All mPING rain and snow reports are matched to the nearest grid cell of the MRMS surface precipitation type product with 1-km horizontal resolution, produced every 2 min. Figure 1 shows an example of several mPING surface precipitation type reports overlaid on the MRMS precipitation type product at 2340 UTC on 26 February 2013. The red symbols correspond to sleet, mixed rain/snow, and freezing rain. It is noteworthy that all of these symbols for transitional precipitation types are located within 50 km of the MRMS rain–snow delineation line. This is a case where the horizontal temperature gradients are weak, which causes the threshold-based MRMS algorithm to “toggle” back and forth between rain and snow decisions versus depicting a distinct rain–snow line. The blue-filled circles indicating mPING rain reports are all located in the MRMS rain regions, but are all well displaced to the south and east of the rain–snow boundary line. Similarly, most of the mPING wet snow and snow reports are collocated with MRMS surface snow precipitation types. Mismatches are noted in northern Ohio and in northern New Jersey. In both regions with misclassifications, the MRMS rain–snow line is within a horizontal distance of 50 km. The temperatures were very near the thresholds in these regions, which indicates large uncertainty in the estimated precipitation types. Some suggestions on future probabilistic approaches to surface precipitation typing are provided later.

Fig. 1.
Fig. 1.

Citizen-scientist reports of observed weather using the meteorological Phenomenon Indication Near the Ground (mPING) smartphone app overlaid on surface precipitation type product from the Multi-Radar Multi-Sensor (MRMS) system on 2340 UTC 26 Feb 2013. Refer to the legend for the different precipitation type categories.

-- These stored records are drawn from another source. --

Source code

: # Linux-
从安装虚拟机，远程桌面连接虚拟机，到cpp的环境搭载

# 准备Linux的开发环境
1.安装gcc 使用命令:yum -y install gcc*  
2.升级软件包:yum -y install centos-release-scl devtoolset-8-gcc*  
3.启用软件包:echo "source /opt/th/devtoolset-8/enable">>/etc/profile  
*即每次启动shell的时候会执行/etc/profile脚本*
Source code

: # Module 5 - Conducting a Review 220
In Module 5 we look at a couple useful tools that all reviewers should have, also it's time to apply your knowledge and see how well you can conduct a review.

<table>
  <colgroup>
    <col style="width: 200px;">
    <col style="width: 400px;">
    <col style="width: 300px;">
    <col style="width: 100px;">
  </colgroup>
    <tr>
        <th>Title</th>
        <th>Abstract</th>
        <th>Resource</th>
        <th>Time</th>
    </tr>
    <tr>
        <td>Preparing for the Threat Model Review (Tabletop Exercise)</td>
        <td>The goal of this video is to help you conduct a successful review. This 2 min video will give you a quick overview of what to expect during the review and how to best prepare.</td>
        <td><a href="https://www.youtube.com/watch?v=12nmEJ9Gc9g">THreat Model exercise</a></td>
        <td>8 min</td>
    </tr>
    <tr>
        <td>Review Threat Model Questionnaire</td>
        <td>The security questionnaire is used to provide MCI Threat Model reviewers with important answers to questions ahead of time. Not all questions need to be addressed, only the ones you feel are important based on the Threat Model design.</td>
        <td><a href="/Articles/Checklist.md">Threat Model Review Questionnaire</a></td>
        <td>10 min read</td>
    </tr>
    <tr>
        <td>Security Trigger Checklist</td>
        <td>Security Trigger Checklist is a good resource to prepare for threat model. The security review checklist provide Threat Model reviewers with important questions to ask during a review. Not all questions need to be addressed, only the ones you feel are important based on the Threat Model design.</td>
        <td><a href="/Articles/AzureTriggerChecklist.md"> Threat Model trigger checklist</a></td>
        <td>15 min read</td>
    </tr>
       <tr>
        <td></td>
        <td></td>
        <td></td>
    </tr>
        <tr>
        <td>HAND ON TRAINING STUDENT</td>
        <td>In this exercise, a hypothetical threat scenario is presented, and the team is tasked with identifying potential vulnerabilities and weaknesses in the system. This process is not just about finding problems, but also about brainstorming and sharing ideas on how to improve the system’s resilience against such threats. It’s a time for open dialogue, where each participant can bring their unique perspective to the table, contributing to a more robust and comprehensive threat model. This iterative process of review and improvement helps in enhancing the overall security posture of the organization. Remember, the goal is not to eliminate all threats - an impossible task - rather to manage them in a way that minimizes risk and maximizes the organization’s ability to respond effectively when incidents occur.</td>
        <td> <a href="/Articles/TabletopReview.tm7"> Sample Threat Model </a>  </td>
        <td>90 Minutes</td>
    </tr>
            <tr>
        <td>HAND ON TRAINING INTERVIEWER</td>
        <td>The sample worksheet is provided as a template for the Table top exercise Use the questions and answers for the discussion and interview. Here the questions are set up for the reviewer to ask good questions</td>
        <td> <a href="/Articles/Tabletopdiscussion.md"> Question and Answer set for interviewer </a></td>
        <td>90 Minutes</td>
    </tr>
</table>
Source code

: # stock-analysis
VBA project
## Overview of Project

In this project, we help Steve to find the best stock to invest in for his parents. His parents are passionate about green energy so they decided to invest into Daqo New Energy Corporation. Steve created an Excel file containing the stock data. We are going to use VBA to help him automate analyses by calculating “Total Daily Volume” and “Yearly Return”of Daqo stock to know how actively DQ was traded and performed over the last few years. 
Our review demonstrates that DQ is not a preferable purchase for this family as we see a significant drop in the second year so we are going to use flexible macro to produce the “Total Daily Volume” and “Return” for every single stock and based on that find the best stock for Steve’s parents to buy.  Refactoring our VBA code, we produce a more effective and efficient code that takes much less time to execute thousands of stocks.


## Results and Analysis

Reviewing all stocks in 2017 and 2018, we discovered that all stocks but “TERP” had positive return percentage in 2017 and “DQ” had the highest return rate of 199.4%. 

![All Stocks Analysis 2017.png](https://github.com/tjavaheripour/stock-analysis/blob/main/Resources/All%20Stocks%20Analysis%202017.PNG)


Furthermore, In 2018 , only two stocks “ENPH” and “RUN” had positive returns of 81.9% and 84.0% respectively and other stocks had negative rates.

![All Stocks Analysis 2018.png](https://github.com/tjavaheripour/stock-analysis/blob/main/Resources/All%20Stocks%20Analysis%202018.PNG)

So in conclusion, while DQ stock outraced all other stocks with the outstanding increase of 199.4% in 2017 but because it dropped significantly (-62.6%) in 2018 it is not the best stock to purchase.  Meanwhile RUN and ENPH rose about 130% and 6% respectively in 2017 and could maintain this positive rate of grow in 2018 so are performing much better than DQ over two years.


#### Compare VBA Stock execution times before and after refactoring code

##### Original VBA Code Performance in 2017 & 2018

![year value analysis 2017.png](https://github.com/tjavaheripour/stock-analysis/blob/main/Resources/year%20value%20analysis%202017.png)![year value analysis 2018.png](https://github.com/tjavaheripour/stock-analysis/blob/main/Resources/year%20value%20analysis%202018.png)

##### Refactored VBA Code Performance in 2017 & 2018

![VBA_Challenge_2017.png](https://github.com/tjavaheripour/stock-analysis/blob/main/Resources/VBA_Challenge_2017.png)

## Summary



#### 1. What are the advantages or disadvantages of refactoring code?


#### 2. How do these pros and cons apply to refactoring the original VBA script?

Citation: Bulletin of the American Meteorological Society 97, 2; 10.1175/BAMS-D-13-00247.1

Maps of mPING rain and snow reports from 19 December 2012 to 31 April 2013 are shown in Figs. 2a and 2b, respectively. The rain reports in Fig. 2a represent a superposition of cool-season rainfall, population density, and perhaps cognizance of the mPING app itself. For instance, we see “hot spots” in Oklahoma City, Oklahoma; Tulsa, Oklahoma; Chicago, Illinois; Seattle, Washington; and Washington, D.C. The snow reports are much less common in the southern United States as expected, and we see relative maxima in Denver, Colorado; Kansas City, Missouri; Minneapolis, Minnesota; Chicago, Illinois; Cleveland, Ohio; and Boston, Massachusetts. There are far fewer reports of rain and snow in the sparsely populated, vast Intermountain West region between the Rocky Mountains and the Sierra Nevada range. Figure 3 shows a time series of daily rain and snow reports for the study period. There are no discernible trends indicating increasing reporting using the app. The reporting frequency seems to be more related to the episodic nature of synoptic-scale precipitation systems yielding mixed-phase events during the cool season. In April, the snow reports become much less common, while the rain reports continue as before.

Fig. 2.
Fig. 2.

Total count of mPING reports of (a) rain and (b) snow from 19 Dec 2012 to 31 Apr 2013. “Hot spots” referred to in text are indicated by red dots.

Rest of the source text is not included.